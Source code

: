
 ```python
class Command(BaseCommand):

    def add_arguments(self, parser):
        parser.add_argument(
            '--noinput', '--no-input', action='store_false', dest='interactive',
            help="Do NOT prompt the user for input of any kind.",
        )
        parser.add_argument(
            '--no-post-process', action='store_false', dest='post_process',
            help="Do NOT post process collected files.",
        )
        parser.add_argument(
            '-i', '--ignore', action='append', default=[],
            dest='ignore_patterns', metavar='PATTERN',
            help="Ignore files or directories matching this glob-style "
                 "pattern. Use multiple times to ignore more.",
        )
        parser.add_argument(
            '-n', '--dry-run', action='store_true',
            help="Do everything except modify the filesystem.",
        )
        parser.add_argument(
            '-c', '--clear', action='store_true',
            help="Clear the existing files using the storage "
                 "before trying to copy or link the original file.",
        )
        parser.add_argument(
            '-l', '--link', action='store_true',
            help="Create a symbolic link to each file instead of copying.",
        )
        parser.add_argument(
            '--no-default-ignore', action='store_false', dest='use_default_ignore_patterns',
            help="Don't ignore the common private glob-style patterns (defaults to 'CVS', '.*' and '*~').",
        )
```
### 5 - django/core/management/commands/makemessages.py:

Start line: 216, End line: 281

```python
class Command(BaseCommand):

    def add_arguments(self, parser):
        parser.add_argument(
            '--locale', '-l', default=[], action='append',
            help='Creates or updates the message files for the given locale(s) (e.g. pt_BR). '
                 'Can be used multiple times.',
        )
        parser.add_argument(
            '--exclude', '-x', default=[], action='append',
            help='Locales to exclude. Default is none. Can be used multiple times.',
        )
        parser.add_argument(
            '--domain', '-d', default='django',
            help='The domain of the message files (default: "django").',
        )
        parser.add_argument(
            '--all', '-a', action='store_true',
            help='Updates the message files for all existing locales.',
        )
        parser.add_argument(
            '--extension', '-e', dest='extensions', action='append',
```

• _Instructions to follow_:
Scan the entries above for the word "action", then copy every line in which it occurs.

• _Task answer_:
            '--noinput', '--no-input', action='store_false', dest='interactive',
            '--no-post-process', action='store_false', dest='post_process',
            '-i', '--ignore', action='append', default=[],
            '-n', '--dry-run', action='store_true',
            '-c', '--clear', action='store_true',
            '-l', '--link', action='store_true',
            '--no-default-ignore', action='store_false', dest='use_default_ignore_patterns',
            '--locale', '-l', default=[], action='append',
            '--exclude', '-x', default=[], action='append',
            '--all', '-a', action='store_true',
            '--extension', '-e', dest='extensions', action='append',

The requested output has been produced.